To reduce mistakes and bug hunts, we wish to restrict the alignment requirements to where they are directly needed. The solution is pretty trivial, but since I couldn’t find any useful articles after a quick Google session, I decided to share my approach. I created a proxy template class simply called “Aligned”. See below: (I’m skipping out on some best practices, etc, feel free to complain about that
)
#define __HELIX_ALIGNED__
namespace helix
{
/**
* A wrapper for class properties that have alignment requirements
* Type: The type of the aligned object
* alignment: The alignment in bytes (defaults to 16)
*/
template<class Type, unsigned int alignment = 16>
class Aligned
{
public:
Aligned();
Aligned(const Type& source); // allow construction from non-wrapped objects
Aligned(const Aligned<Type, alignment>& source);
~Aligned();
Aligned& operator=(const Aligned<Type, alignment>& source); // allow assignment of non-wrapped objects
Aligned& operator=(const Type& source);
// dereference operator to get to actual object
inline Type& operator*() { return *object; }
inline const Type& operator*() const { return *object; }
// member access operator for base object
inline Type* operator->() { return object; }
inline const Type* operator->() const { return object; }
private:
// allocate statically to keep class layout coherent, we only need as much padding as the alignment value
char block[sizeof(Type) + alignment];
Type* object;
void* GetAlignedPointer();
};
template<class Type, unsigned int alignment>
Aligned<Type, alignment>::Aligned() :
object(0)
{
void* ptr = GetAlignedPointer();
object = new (ptr) Type();
}
template<class Type, unsigned int alignment>
Aligned<Type, alignment>::Aligned(const Type& source) :
object(0)
{
void* ptr = GetAlignedPointer();
object = new (ptr) Type(source);
}
template<class Type, unsigned int alignment>
Aligned<Type, alignment>::Aligned(const Aligned<Type, alignment>& source) :
object(0)
{
void* ptr = GetAlignedPointer();
object = new (ptr) Type(*source);
}
template<class Type, unsigned int alignment>
Aligned<Type, alignment>::~Aligned()
{
object->~Type();
}
template<class Type, unsigned int alignment>
Aligned<Type, alignment>& Aligned<Type, alignment>::operator=(const Aligned<Type, alignment>& source)
{
*object = *source;
return *this;
}
template<class Type, unsigned int alignment>
Aligned<Type, alignment>& Aligned<Type, alignment>::operator=(const Type& source)
{
*object = source;
return *this;
}
template<class Type, unsigned int alignment>
inline void* Aligned<Type, alignment>::GetAlignedPointer()
{
// offset to next 16-byte aligned object
int padding = alignment - (size_t(block) & (alignment - 1));
return block + padding;
}
}
#endif
The class is used as follows (not passing the alignment value assumes a default value of 16):
{
// ...
int someObject;
Aligned<Type, 16> aligned;
};
Access to the aligned object is the same as with pointers through the dereference operator (*aligned) and the member access operator (aligned->member).

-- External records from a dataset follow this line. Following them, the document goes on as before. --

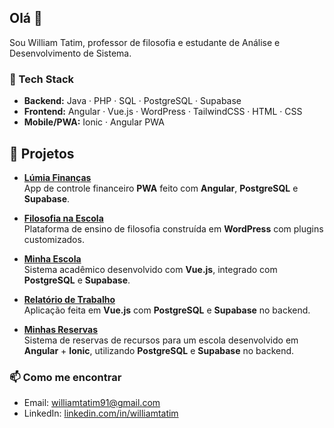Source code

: ## Olá 👋
Sou William Tatim, professor de filosofia e estudante de Análise e Desenvolvimento de Sistema.  


### 🚀 Tech Stack
- **Backend:** Java · PHP · SQL · PostgreSQL · Supabase
- **Frontend:** Angular · Vue.js · WordPress · TailwindCSS · HTML · CSS
- **Mobile/PWA:** Ionic · Angular PWA  

## 📌 Projetos

- [**Lúmia Finanças**](https://lumiafinancas.com)  
  App de controle financeiro **PWA** feito com **Angular**, **PostgreSQL** e **Supabase**.

- [**Filosofia na Escola**](http://filosofianaescola.com/)  
  Plataforma de ensino de filosofia construída em **WordPress** com plugins customizados.

- [**Minha Escola**](https://minha-escola-olive.vercel.app)  
  Sistema acadêmico desenvolvido com **Vue.js**, integrado com **PostgreSQL** e **Supabase**.

- [**Relatório de Trabalho**](https://relatorio-trabalho.vercel.app/login)  
  Aplicação feita em **Vue.js** com **PostgreSQL** e **Supabase** no backend.

- [**Minhas Reservas**](https://minhas-reservas.vercel.app/login)  
  Sistema de reservas de recursos para um escola desenvolvido em **Angular** + **Ionic**, utilizando **PostgreSQL** e **Supabase** no backend.


### 📫 Como me encontrar
- Email: williamtatim91@gmail.com
- LinkedIn: [linkedin.com/in/williamtatim](https://linkedin.com/in/williamtatim)






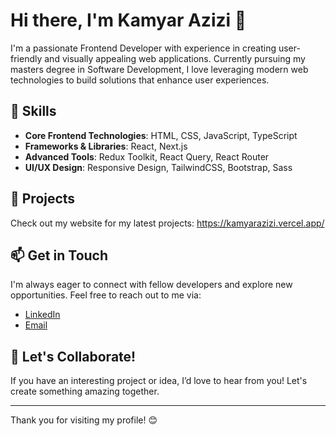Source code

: # Hi there, I'm Kamyar Azizi 👋

I'm a passionate Frontend Developer with experience in creating user-friendly and visually appealing web applications. 
Currently pursuing my masters degree in Software Development, I love leveraging modern web technologies to build solutions that enhance user experiences.

## 🌱 Skills

- **Core Frontend Technologies**: HTML, CSS, JavaScript, TypeScript
- **Frameworks & Libraries**: React, Next.js
- **Advanced Tools**: Redux Toolkit, React Query, React Router
- **UI/UX Design**: Responsive Design, TailwindCSS, Bootstrap, Sass

## 🚀 Projects

Check out my website for my latest projects: https://kamyarazizi.vercel.app/

## 📫 Get in Touch

I'm always eager to connect with fellow developers and explore new opportunities. Feel free to reach out to me via:

- [LinkedIn](https://www.linkedin.com/in/kamyarazz/)
- [Email](mailto:kamyar1380azizi@gmail.com)

## 🌟 Let's Collaborate!

If you have an interesting project or idea, I’d love to hear from you! Let's create something amazing together.

---

Thank you for visiting my profile! 😊
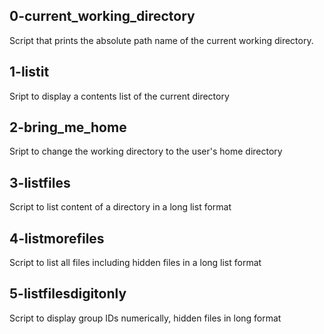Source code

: ## 0-current_working_directory
Script that prints the absolute path name of the current working directory.

## 1-listit
Sript to display a contents list of the current directory

## 2-bring_me_home
Sript to change the working directory to the user's home directory

## 3-listfiles
Script to list content of a directory in a long list format

## 4-listmorefiles
Script to list all files including hidden files in a long list format

## 5-listfilesdigitonly
Script to display group IDs numerically, hidden files in long format
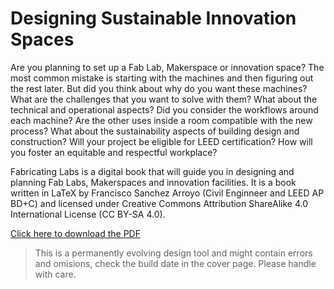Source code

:# Designing Sustainable Innovation Spaces

Are you planning to set up a Fab Lab, Makerspace or innovation space? The most common mistake is starting with the machines and then figuring out the rest later. But did you think about why do you want these machines? What are the challenges that you want to solve with them?  What about the technical and operational aspects? Did you consider the workflows around each machine? Are the other uses inside a room compatible with the new process? What about the sustainability aspects of building design and construction? Will your project be eligible for LEED certification? How will you foster an equitable and respectful workplace?

Fabricating Labs is a digital book that will guide you in designing and planning Fab Labs, Makerspaces and innovation facilities. It is a book written in LaTeX by Francisco Sanchez Arroyo (Civil Enginneer and LEED AP BD+C) and licensed under Creative Commons Attribution ShareAlike 4.0 International License (CC BY-SA 4.0).

[Click here to download the PDF](https://github.com/TheBeachLab/leed-innovation-spaces/raw/master/sustainable-innovation.pdf)

> This is a permanently evolving design tool and might contain errors and omisions, check the build date in the cover page. Please handle with care.
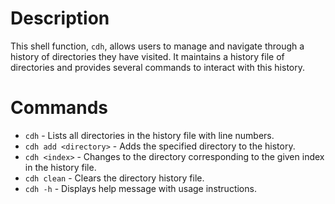 # Description
This shell function, `cdh`, allows users to manage and navigate through a history of directories they have visited. It maintains a history file of directories and provides several commands to interact with this history.

# Commands
- `cdh` - Lists all directories in the history file with line numbers.
- `cdh add <directory>` - Adds the specified directory to the history.
- `cdh <index>` - Changes to the directory corresponding to the given index in the history file.
- `cdh clean` - Clears the directory history file.
- `cdh -h` - Displays help message with usage instructions.
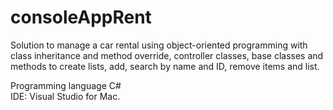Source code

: # consoleAppRent

Solution to manage a car rental using object-oriented programming with class inheritance and method override, controller classes, base classes and methods to create lists, add, search by name and ID, remove items and list.

Programming language C#          
IDE: Visual Studio for Mac.
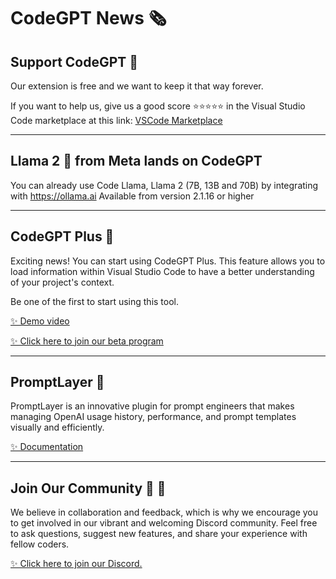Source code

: # CodeGPT News 🗞

## Support CodeGPT 🥳

Our extension is free and we want to keep it that way forever.

If you want to help us, give us a good score ⭐️⭐️⭐️⭐️⭐️ in the Visual Studio Code marketplace at this link:
[VSCode Marketplace](https://marketplace.visualstudio.com/items?itemName=DanielSanMedium.dscodegpt&ssr=false#review-details)

---

## Llama 2 🦙 from Meta lands on CodeGPT

You can already use Code Llama, Llama 2 (7B, 13B and 70B) by integrating with https://ollama.ai
Available from version 2.1.16 or higher

---

## CodeGPT Plus 🚀

Exciting news! You can start using CodeGPT Plus. This feature allows you to load information within Visual Studio Code to have a better understanding of your project's context.

Be one of the first to start using this tool.

[✨ Demo video](https://www.youtube.com/watch?v=UX9LncRh0h8)

[✨ Click here to join our beta program](https://account.codegpt.co/auth/register)

---

## PromptLayer 📝

PromptLayer is an innovative plugin for prompt engineers that makes managing OpenAI usage history, performance, and prompt templates visually and efficiently.

[✨ Documentation](https://www.codegpt.co/docs/tutorial-extras/prompt)

---

## Join Our Community 🤜 🤛

We believe in collaboration and feedback, which is why we encourage you to get involved in our vibrant and welcoming Discord community. Feel free to ask questions, suggest new features, and share your experience with fellow coders.

[✨ Click here to join our Discord.](https://discord.gg/vgTGsVr69s)
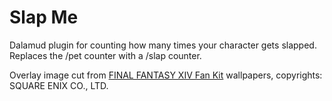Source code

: # Slap Me
Dalamud plugin for counting how many times your character gets slapped. Replaces the /pet counter with a /slap counter. 


Overlay image cut from [FINAL FANTASY XIV Fan Kit](https://na.finalfantasyxiv.com/lodestone/special/fankit/smartphone_wallpaper/2_0/#nav_fankit) wallpapers, copyrights: SQUARE ENIX CO., LTD.
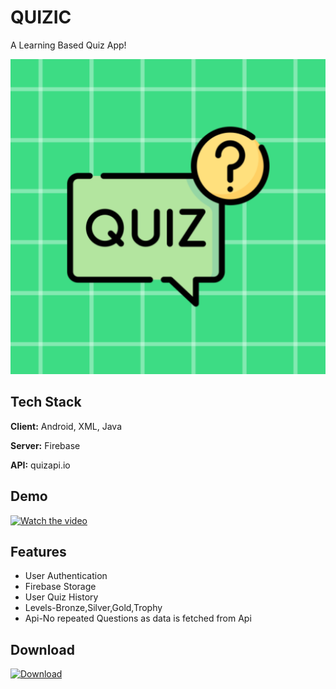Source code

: 

# QUIZIC

A Learning Based Quiz App!

![Logo](https://github.com/av-feaster/quizic/blob/master/app/src/main/quizic_launcher_ic-playstore.png?raw=true)

## Tech Stack

**Client:** Android, XML, Java

**Server:** Firebase

**API:** quizapi.io



## Demo
[![Watch the video](https://lh3.googleusercontent.com/fife/AAbDypCCyZexgN36zCiNnqZ9e_nLP-cicokG1BV9yz2DqGEayknQS6QhQynWWmzY275ECok7pho9zWaqu-TjIggToePrzIUXJoSPuzwA4boHDNi-aBmuqLZ-NguDJdQWE3SD9NtWSDV0hIUYcXWZmrSZuHGB-aLQ6EKF_wc44kvolk0smnj6jeMZfFgvsu63g2K8MtJ9mud6E3ic0zY6Ib2V_QLqLvkxhKI2HctdLiFwObWxJMsRtkn68n1Iug72VTgJ7HOiJJ4V3Xb4UrVfOOGVO3YGUMNwljkSTnfpq0GDLrOX1lxd2Yt5fAezF2CiAyPLaaIVdjP7up8jKSoe_FSkfqu3_13cpc18qq3e9JvuJEz2ZP9-b1jaaSJfPHkA-gN1AjZUl4UHWMkSU3PKnsQTnD7vAkctQoZ-MyxZRHe8XKsTrL6ZT6uQ22pBgr6dwGPcvPXA5067w70AeHflPU5W70dvv22DAc1OqvHZ92OlsYzr1lT3l3IxWV4O8JxvydURDeOBb2qMEqzMj3upehGvepDQcmstc4PIUHuCuuAAGyEciVbdnjcYTnPqcI4N12ctbU8E_uWzAVUr6WoYqKJmsbN_9ANkRgA7jYIoR_4U_STIS-RdbpZSTq5gF7BOoyuW4LBYmu43sWnVv6UGl58-GZRO77HJj_1aeXD5nYqsXgeNTuehXOzTz48krkDHszt4BmqIFcXhOseCEq1L0D-R_JSaBVSUlNFtKqLVkoQrObe5DtcR2PucpcdJE7bk-YaXwmoqYaoysWIUcXRZRz2QP5AAfspG_ic3EfS3G04qW7LPoPNefbvoO4jAgxLGCzZSdK01aJUDKDqtNMPEUPgj2tK3cJnhKR65Z7KdZdCIKQYcNqUgMkhawWaV-oeo0lF27ccV78C1BivTTfjRrL2dV0lhMYudR5GsoNICvj0cdH2Bve0YEyVBPyneD5Atg4YHXDAlggoa-rLivP9eDFbsZuv2Z_dMCODAks27y4K4VFetoXXEH35pSs5x1Lwkct4rVePK70BonG7hqzCS7WqOnDGK_dhbLWN_i671H0m2JKK5m5xdqPh-5YRWmrAZSfOn6Sx_tcRX4JDtNGHrYfp_KQUnhFZHWOhkQL4_u3PWfFzXi0dS_Dchfc-SlfO-0w_8jl7zzpmePeB6fnNjQaDnFYsTdxlL8sTK6ulqyyzbbg1yXSy-8HIEw1s2yTdo439YXUY-6cSfvEttSSsxK1ibyRiQ1lyAc-pPU18rnvxXcLMTHT1REgyGH2k2f3cOHWKs1Jdy552zVqklIgje3_Fm6mQC0XrgYdM4Lg1oufyETh4=w1918-h924)](https://rr5---sn-cvh76nld.c.drive.google.com/videoplayback?expire=1660677500&ei=PLX7YtfkAdCTrvIP38SqoAc&ip=2409:4052:2408:58ba:b46c:fda:c6fb:d5d8&cp=QVRLUkdfVlVOQVhPOjJ5bXI2cFdNZ1BVbndOYWYzOU1JMVlkeWFaWWhqaW5vNzRubHVPeUZJMFg&id=e3ab73570c68b65c&itag=18&source=webdrive&requiressl=yes&mh=2u&mm=32&mn=sn-cvh76nld&ms=su&mv=m&mvi=5&pl=41&ttl=transient&susc=dr&driveid=1QYJvFmbLXcRSAGclHCgFEfJEr8MWgYrE&app=explorer&mime=video/mp4&vprv=1&prv=1&dur=83.313&lmt=1660661932678572&mt=1660662784&subapp=DRIVE_WEB_FILE_VIEWER&txp=0011224&sparams=expire,ei,ip,cp,id,itag,source,requiressl,ttl,susc,driveid,app,mime,vprv,prv,dur,lmt&sig=AOq0QJ8wRQIgabpUsFEfrBk_aUJAmD5NfTkQY1FMwijfG0DAP58iKqUCIQDLuVXv5IWUrlL4rJV9Qve2eiC3pIV540SPtT1a8SL8zA==&lsparams=mh,mm,mn,ms,mv,mvi,pl&lsig=AG3C_xAwRQIhAKiyL07eQvl6xzZkN-v5wC7HpjHdJJkLaTaVUlI9uXadAiBBj6WAyyW3KKW9dj2xYlPOokq66w2XKlRgKZs15rNaZw==&cpn=KKYG8ZvqRU_FW1PL&c=WEB_EMBEDDED_PLAYER&cver=1.20220814.00.00)
## Features

- User Authentication
- Firebase Storage
- User Quiz History
- Levels-Bronze,Silver,Gold,Trophy
- Api-No repeated Questions as data is fetched from Api



## Download
[![Download](https://lh3.google.com/u/0/d/1Z9dSXpewTs_Xl6GHoMZl8-_1swRpCSTv=w1918-h924-iv1)](https://drive.google.com/file/d/10HUwfOMclWF3tZ9Mg4jU8LSG0uz8o5Nn/view?usp=sharing)
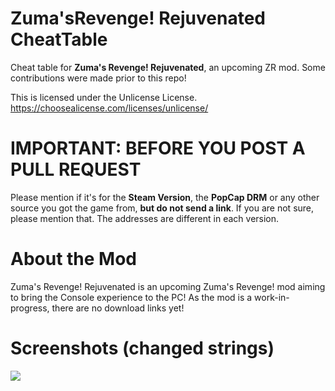 # Zuma'sRevenge! Rejuvenated CheatTable
Cheat table for **Zuma's Revenge! Rejuvenated**, an upcoming ZR mod. Some contributions were made prior to this repo!

This is licensed under the Unlicense License. https://choosealicense.com/licenses/unlicense/

# IMPORTANT: BEFORE YOU POST A PULL REQUEST
Please mention if it's for the **Steam Version**, the **PopCap DRM** or any other source you got the game from, **but do not send a link**.
If you are not sure, please mention that. The addresses are different in each version.

# About the Mod
Zuma's Revenge! Rejuvenated is an upcoming Zuma's Revenge! mod aiming to bring the Console experience to the PC! As the mod is a work-in-progress, there are no download links yet!


# Screenshots (changed strings)
![](https://cdn.discordapp.com/attachments/748361797144281150/748361895203045457/unknown.png)
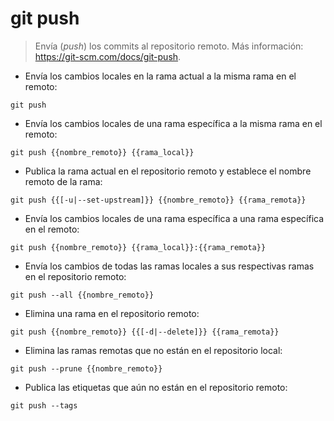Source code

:# git push

> Envía (*push*) los commits al repositorio remoto.
> Más información: <https://git-scm.com/docs/git-push>.

- Envía los cambios locales en la rama actual a la misma rama en el remoto:

`git push`

- Envía los cambios locales de una rama específica a la misma rama en el remoto:

`git push {{nombre_remoto}} {{rama_local}}`

- Publica la rama actual en el repositorio remoto y establece el nombre remoto de la rama:

`git push {{[-u|--set-upstream]}} {{nombre_remoto}} {{rama_remota}}`

- Envía los cambios locales de una rama específica a una rama específica en el remoto:

`git push {{nombre_remoto}} {{rama_local}}:{{rama_remota}}`

- Envía los cambios de todas las ramas locales a sus respectivas ramas en el repositorio remoto:

`git push --all {{nombre_remoto}}`

- Elimina una rama en el repositorio remoto:

`git push {{nombre_remoto}} {{[-d|--delete]}} {{rama_remota}}`

- Elimina las ramas remotas que no están en el repositorio local:

`git push --prune {{nombre_remoto}}`

- Publica las etiquetas que aún no están en el repositorio remoto:

`git push --tags`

The Aligned class creates a memory block to contain the aligned object and some padding. Upon construction, the object checks the block’s address and finds the next correctly aligned address. No matter how it was created, the resulting location will be safe to construct the to-be-aligned object. The distance to the next aligned byte can’t obviously be larger than the alignment itself which is why we use that for padding.
Note that the block of memory is defined statically rather than creating it with new. This assures that stack-based object remain stack-based and that the location of the aligned object is still coherent with the container class’s layout. There will be less chance of a cache miss.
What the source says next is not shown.